Roman Karmazin nach spektakulärem Kampf knapp gescheitert

Sebastian Sylvester hat vor 4.500 Zuschauern im Jahnsportforum Neubrandenburg seinen IBF-Titel im Mittelgewicht erfolgreich verteidigt. Gegen den russischen Pflichtherausforderer Roman Karmazin rettete er durch ein glückliches Unentschieden nach zwölf Runden seinen Gürtel. Erstaunlich waren die enormen Differenzen in den Wertungen der drei Punktrichter. Während nämlich John Duke Lawson aus den USA den Champion mit 118:111 klar in Front sah, notierte sein Landsmann Matthew Podgorski 111:117 und der Kanadier Pasquale Procopio kam auf 114:114. Bei der ARD verfolgten im Schnitt 3,31 Millionen Zuschauer den Kampf, die für eine Marktanteil von 26 Prozent sorgten.

Beide Kontrahenten gingen von Beginn an ein hohes Tempo. Karmazin war zunächst aktiver, doch gelangen dem 29 Jahre alten Greifswalder, der vom Publikum wie immer stürmisch angefeuert wurde, die ersten Treffer. Dies setzte sich auch in der zweiten Runde fort, die der zehn Zentimeter kleinere Champion mit seiner Führhand gestaltete, während der Russe mit einer Serie von Haken das Seine zu einem turbulenten Auftakt beitrug. In Runde drei ging der 37 Jahre alte Herausforderer variabler zu Werke und hatte gute Momente, worauf das Kampfgeschehen zunächst ausgewogen wirkte.

Mit fortschreitender Kampfdauer übernahm Karmazin zunehmend die Regie und setzte häufiger Treffer. Sylvester konnte sich seltener gegen den erfahrenen Gegner durchsetzen, mit dessen linker Führhand er reichlich Probleme hatte. Erst in den letzten Durchgängen gewann der Titelverteidiger die Oberhand und traf Karmazin kurz vor Ende der neunten Runden mit einer schwerer Rechten. Vom Publikum vorangetragen boxte Sylvester nun wie beflügelt und zeigte sehenswerte Kombinationen, worauf der inzwischen deutlich gezeichnete Herausforderer im elften Durchgang sogar angeschlagen wirkte. Karmazin mobilisierte allerdings in der letzten Runde noch einmal die verbliebenen Kräfte und drang vehement auf den Titelverteidiger ein, der diese Angriffe jedoch bis zum Schlußgong überstand.

Nach dieser erfolgreichen ersten Pflichtverteidigung steht Sylvesters Bilanz bei 33 Siegen, drei Niederlagen und einem Unentschieden. Roman Karmazin, der in Los Angeles lebt, hat 40 Kämpfe gewonnen, drei verloren, zwei unentschieden und einen ohne Wertung beendet.

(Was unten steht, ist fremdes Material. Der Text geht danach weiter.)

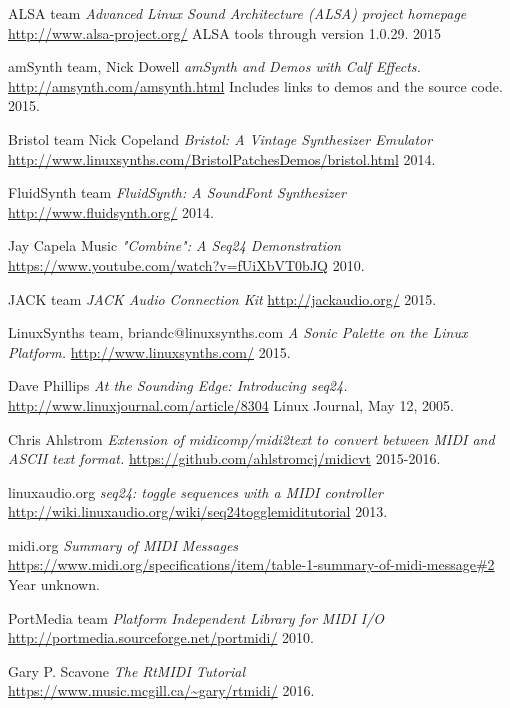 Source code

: \begin{thebibliography}{99}

   ALSA team
   \emph{Advanced Linux Sound Architecture (ALSA) project homepage}
   \url{http://www.alsa-project.org/}
   ALSA tools through version 1.0.29.
   2015

   amSynth team, Nick Dowell
   \emph{amSynth and Demos with Calf Effects.}
   \url{http://amsynth.com/amsynth.html}
   Includes links to demos and the source code.
   2015.

   Bristol team Nick Copeland
   \emph{Bristol: A Vintage Synthesizer Emulator}
   \url{http://www.linuxsynths.com/BristolPatchesDemos/bristol.html}
   2014.

   FluidSynth team
   \emph{FluidSynth: A SoundFont Synthesizer}
   \url{http://www.fluidsynth.org/}
   2014.

   Jay Capela Music
   \emph{"Combine": A Seq24 Demonstration}
   \url{https://www.youtube.com/watch?v=fUiXbVT0bJQ}
   2010.

   JACK team
   \emph{JACK Audio Connection Kit}
   \url{http://jackaudio.org/}
   2015.

   LinuxSynths team, briandc@linuxsynths.com
   \emph{A Sonic Palette on the Linux Platform.}
   \url{http://www.linuxsynths.com/}
   2015.

   Dave Phillips
   \emph{At the Sounding Edge: Introducing seq24.}
   \url{http://www.linuxjournal.com/article/8304}
   Linux Journal, May 12, 2005.

   Chris Ahlstrom
   \emph{Extension of midicomp/midi2text to convert between MIDI and ASCII
      text format.}
   \url{https://github.com/ahlstromcj/midicvt}
   2015-2016.

   linuxaudio.org
   \emph{seq24: toggle sequences with a MIDI controller}
   \url{http://wiki.linuxaudio.org/wiki/seq24togglemiditutorial}
   2013.

   midi.org
   \emph{Summary of MIDI Messages}
   \url{https://www.midi.org/specifications/item/table-1-summary-of-midi-message#2}
   Year unknown.

   PortMedia team
   \emph{Platform Independent Library for MIDI I/O}
   \url{http://portmedia.sourceforge.net/portmidi/}
   2010.

   Gary P. Scavone
   \emph{The RtMIDI Tutorial}
   \url{https://www.music.mcgill.ca/~gary/rtmidi/}
   2016.


\end{thebibliography}
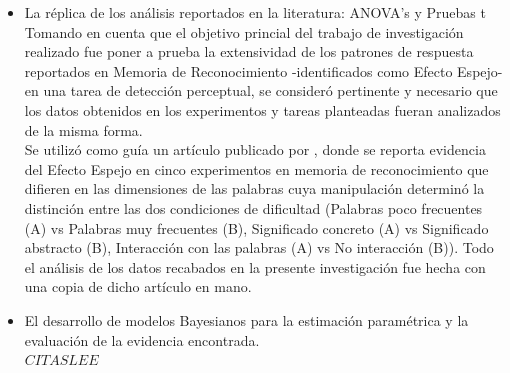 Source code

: \begin{itemize}
\item La réplica de los análisis reportados en la literatura: ANOVA's y Pruebas t\\

Tomando en cuenta que el objetivo princial del trabajo de investigación realizado fue poner a prueba la extensividad de los patrones de respuesta reportados en Memoria de Reconocimiento -identificados como Efecto Espejo- en una tarea de detección perceptual, se consideró pertinente y necesario que los datos obtenidos en los experimentos y tareas planteadas fueran analizados de la misma forma.\\

Se utilizó como guía un artículo publicado por \parencite{Glanzer1990}, donde se reporta evidencia del Efecto Espejo en cinco experimentos en memoria de reconocimiento que difieren en las dimensiones de las palabras cuya manipulación determinó la distinción entre las dos condiciones de dificultad (Palabras poco frecuentes (A) vs Palabras muy frecuentes (B), Significado concreto (A) vs Significado abstracto (B), Interacción con las palabras (A) vs No interacción (B)). Todo el análisis de los datos recabados en la presente investigación fue hecha con una copia de dicho artículo en mano.\\ 

\item El desarrollo de modelos Bayesianos para la estimación paramétrica y la evaluación de la evidencia encontrada.\\



$CITAS LEE$



\end{itemize}
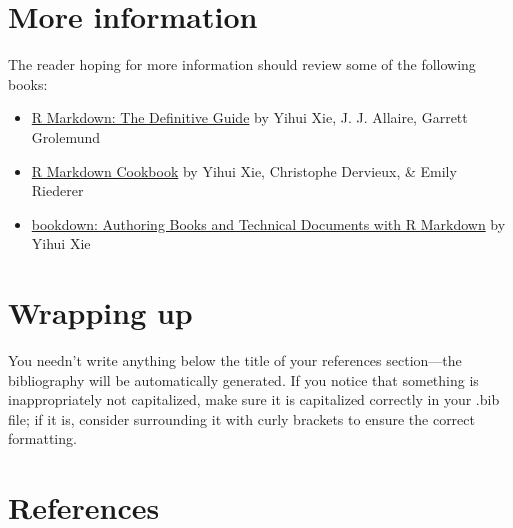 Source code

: \documentclass[jou]{apa7}
\providecommand{\tightlist}{%
  \setlength{\itemsep}{0pt}\setlength{\parskip}{0pt}}
\begin{document}
\hypertarget{more-information}{%
\section{More information}\label{more-information}}

The reader hoping for more information should review some of the
following books:

\begin{itemize}
\tightlist
\item
  \href{https://bookdown.org/yihui/rmarkdown/}{R Markdown: The
  Definitive Guide} by Yihui Xie, J. J. Allaire, Garrett Grolemund
\item
  \href{https://bookdown.org/yihui/rmarkdown-cookbook/}{R Markdown
  Cookbook} by Yihui Xie, Christophe Dervieux, \& Emily Riederer
\item
  \href{https://bookdown.org/yihui/bookdown/}{bookdown: Authoring Books
  and Technical Documents with R Markdown} by Yihui Xie
\end{itemize}

\hypertarget{wrapping-up}{%
\section{Wrapping up}\label{wrapping-up}}

You needn't write anything below the title of your references
section---the bibliography will be automatically generated. If you
notice that something is inappropriately not capitalized, make sure it
is capitalized correctly in your .bib file; if it is, consider
surrounding it with curly brackets to ensure the correct formatting.

\hypertarget{references}{%
\section*{References}\label{references}}
\end{document}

Wie Sebastian Sylvester hinterher berichtete, sei er diesmal sehr nervös gewesen. Er habe sich mit einer oder zwei Runden in Führung gesehen und am Ende als Sieger gefühlt, doch sei der Kampf sehr eng verlaufen. Wieder habe sich die Unterstützung des Publikums insbesondere gegen Ende ausgezahlt, als ihn die Zuschauer noch einmal euphorisch anfeuerten und dafür sorgten, daß er die Initiative zurückeroberte.

Roman Karmazin, der früher IBF-Weltmeister im Superweltergewicht war, beanspruchte den Sieg für sich: "Natürlich habe ich diesen Kampf gewonnen. Aber wenn man nach Deutschland kommt, hat man wenig Siegchancen", sagte Karmazin verbittert, der sich um den Titel betrogen fühlte. Sein Promoter forderte einen Rückkampf, da das Ergebnis so knapp gewesen sei.

Am Tisch der IBF-Delegierten kam es bei der sieben Minuten dauernden Auswertung der Punktzettel zu einer Kontroverse, als die Ergebnisse des Kanadiers ein zweites Mal geprüft wurden. Im Lager Karmazins fürchtete man eine Manipulation und wollte die Neuauszählung fotografieren. Da es dabei zu einem Gerangel kam, griff der Sicherheitsdienst ein. Wie das Umfeld Sylvesters dazu anmerkte, habe bei der ersten Zählung von 114:113 ein Fehler vorgelegen, da es bei der IBF keine unentschiedenen Runden gebe. "Wir dachten, er wollte die Zettel klauen", sagte Sauerland-Sportkoordinator Hagen Doering.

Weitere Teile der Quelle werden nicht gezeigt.